Analog - Log Analysis Utility

Analog is a weblog analysis utility that provides these metrics:

  • Number for requests.
  • Response request method (HTTP verb) distribution.
  • Response status code distribution.
  • Requests per path.
  • Response time statistics (mean, median).
  • Response upstream time statistics (mean, median).
  • Response body size in bytes statistics (mean, median).
  • Per path request method (HTTP verb) distribution.
  • Per path response status code distribution.
  • Per path response time statistics (mean, median).
  • Per path response upstream time statistics (mean, median).
  • Per path response body size in bytes statistics (mean, median).

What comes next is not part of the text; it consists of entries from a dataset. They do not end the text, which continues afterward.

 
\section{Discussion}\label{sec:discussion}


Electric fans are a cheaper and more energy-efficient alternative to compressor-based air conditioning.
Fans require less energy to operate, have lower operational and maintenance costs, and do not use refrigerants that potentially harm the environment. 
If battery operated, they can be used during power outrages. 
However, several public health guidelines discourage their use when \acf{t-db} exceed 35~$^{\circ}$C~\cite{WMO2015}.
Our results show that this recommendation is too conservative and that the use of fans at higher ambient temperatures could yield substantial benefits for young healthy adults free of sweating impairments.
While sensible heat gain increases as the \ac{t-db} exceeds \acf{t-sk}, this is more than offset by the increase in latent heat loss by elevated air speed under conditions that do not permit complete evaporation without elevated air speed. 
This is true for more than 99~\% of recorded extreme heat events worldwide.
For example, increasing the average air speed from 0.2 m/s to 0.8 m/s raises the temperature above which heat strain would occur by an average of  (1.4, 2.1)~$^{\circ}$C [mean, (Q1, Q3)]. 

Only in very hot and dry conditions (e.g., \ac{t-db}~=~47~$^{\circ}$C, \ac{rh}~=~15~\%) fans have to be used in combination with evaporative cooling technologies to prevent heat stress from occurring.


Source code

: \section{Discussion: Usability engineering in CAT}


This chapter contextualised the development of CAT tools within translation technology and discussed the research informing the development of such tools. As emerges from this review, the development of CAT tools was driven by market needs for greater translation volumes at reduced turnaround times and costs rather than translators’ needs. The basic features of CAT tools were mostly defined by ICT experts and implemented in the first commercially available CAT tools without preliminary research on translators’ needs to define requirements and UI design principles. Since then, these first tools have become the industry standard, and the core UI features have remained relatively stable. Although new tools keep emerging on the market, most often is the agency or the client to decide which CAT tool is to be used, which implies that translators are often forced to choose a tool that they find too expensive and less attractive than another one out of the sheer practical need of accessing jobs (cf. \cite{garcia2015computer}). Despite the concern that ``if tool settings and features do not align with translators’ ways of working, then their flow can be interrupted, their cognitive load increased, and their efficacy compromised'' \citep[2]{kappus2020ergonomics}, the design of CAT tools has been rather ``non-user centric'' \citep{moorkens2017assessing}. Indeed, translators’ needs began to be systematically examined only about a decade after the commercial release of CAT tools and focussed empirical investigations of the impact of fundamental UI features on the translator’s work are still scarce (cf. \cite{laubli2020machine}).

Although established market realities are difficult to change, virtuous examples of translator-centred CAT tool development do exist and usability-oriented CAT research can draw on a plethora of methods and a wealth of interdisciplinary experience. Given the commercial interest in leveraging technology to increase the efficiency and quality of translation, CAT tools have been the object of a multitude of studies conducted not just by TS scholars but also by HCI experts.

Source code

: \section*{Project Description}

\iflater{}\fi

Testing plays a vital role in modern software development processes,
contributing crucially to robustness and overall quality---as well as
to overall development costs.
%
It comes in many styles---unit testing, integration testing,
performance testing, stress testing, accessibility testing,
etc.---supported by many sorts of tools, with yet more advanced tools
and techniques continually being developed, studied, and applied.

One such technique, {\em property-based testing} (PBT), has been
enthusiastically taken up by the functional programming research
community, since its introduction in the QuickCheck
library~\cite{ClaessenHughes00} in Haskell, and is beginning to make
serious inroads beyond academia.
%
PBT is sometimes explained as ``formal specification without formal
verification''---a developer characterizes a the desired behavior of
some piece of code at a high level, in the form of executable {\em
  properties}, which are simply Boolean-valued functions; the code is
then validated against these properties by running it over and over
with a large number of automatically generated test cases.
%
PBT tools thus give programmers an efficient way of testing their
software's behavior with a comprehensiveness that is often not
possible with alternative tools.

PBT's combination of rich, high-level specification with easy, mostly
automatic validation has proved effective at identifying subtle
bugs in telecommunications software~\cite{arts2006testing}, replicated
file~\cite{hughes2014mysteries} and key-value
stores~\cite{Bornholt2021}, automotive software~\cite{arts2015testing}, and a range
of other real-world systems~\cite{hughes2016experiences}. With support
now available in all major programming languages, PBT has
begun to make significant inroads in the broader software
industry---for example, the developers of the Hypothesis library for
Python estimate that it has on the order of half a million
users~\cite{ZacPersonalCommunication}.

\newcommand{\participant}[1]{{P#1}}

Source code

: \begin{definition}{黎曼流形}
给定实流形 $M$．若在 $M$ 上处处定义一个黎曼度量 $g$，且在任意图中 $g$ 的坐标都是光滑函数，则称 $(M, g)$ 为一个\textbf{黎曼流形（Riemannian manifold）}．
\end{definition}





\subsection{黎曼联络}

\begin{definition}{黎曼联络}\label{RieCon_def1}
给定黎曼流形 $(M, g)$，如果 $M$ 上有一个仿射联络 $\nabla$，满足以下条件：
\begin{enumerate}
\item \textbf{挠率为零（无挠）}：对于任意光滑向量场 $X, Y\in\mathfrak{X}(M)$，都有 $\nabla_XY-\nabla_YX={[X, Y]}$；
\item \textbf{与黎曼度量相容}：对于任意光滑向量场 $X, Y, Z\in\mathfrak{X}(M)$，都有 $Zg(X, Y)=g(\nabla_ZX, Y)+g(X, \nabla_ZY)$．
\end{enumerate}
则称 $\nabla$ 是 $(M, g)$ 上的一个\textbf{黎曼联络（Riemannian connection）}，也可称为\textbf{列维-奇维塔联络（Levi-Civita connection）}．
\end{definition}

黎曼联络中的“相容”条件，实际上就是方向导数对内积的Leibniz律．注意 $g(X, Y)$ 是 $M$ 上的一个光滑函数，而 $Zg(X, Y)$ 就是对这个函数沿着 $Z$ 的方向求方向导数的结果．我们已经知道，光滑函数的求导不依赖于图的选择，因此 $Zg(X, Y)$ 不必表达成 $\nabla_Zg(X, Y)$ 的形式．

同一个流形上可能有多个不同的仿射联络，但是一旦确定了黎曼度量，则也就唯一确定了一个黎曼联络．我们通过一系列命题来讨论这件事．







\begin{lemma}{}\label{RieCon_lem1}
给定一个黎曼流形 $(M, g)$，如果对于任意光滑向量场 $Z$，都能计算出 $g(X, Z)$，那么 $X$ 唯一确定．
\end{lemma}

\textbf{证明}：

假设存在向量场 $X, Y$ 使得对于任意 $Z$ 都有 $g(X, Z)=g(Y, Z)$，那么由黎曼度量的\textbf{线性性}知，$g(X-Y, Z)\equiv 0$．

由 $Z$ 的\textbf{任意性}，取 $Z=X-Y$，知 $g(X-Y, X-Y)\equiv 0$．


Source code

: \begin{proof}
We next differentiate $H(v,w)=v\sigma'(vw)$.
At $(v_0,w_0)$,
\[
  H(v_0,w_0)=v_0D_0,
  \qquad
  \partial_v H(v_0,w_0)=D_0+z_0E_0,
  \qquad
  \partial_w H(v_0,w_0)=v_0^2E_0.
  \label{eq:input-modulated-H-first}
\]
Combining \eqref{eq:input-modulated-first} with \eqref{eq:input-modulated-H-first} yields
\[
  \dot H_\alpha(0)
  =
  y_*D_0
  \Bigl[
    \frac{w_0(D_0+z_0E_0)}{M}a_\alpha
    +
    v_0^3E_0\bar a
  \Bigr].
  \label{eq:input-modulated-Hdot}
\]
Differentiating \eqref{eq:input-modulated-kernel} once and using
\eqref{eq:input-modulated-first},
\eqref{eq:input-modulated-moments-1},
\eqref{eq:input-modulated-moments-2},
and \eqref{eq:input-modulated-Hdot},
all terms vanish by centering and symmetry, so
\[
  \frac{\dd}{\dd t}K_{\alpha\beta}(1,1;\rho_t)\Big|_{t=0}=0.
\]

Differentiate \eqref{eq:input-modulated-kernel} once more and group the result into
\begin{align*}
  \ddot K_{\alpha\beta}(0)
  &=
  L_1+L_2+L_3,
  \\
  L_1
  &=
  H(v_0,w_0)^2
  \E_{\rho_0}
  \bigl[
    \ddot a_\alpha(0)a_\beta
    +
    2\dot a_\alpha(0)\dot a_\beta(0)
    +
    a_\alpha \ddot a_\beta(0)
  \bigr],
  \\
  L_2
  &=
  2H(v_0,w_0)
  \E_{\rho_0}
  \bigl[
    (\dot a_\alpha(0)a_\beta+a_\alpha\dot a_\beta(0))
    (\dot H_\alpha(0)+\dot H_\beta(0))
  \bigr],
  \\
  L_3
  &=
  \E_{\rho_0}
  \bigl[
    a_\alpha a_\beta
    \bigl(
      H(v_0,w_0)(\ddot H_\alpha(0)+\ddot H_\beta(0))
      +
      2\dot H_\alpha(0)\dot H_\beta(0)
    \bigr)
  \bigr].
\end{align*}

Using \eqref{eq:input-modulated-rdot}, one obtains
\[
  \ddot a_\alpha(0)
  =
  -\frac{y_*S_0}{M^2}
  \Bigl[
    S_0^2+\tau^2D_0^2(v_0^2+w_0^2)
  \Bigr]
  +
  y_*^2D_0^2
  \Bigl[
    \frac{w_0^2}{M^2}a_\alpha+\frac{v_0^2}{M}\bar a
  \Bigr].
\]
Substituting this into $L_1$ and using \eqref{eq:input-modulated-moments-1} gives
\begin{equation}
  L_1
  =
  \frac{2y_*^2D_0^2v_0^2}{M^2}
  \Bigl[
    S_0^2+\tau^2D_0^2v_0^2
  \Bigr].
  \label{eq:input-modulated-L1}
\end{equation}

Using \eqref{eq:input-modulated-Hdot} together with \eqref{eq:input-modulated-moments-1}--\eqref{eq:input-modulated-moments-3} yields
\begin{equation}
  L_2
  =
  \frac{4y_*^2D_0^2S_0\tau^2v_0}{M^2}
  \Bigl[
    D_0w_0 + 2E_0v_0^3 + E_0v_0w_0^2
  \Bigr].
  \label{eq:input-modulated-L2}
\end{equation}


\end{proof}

Code and issues are on github.com/fabianbuechler/analog. Please also post feature requests there.

Analog can be installed from PyPI at pypi.python.org/pypi/analog:

$ pip install analog

Contents

Quickstart

Use the analog CLI to start the analysis:

$ analog nginx /var/log/nginx/mysite.access.log

This invokes the analyzer with a predefined Nginx log format and will by default parse the complete logfile for all different request paths and analyze all different request methods (e.g. GET, PUT) and response status codes (e.g. 200, 401, 404, 409, 500). The report would be printed to standard out as a simple list. Use normal piping to save the report output in a file.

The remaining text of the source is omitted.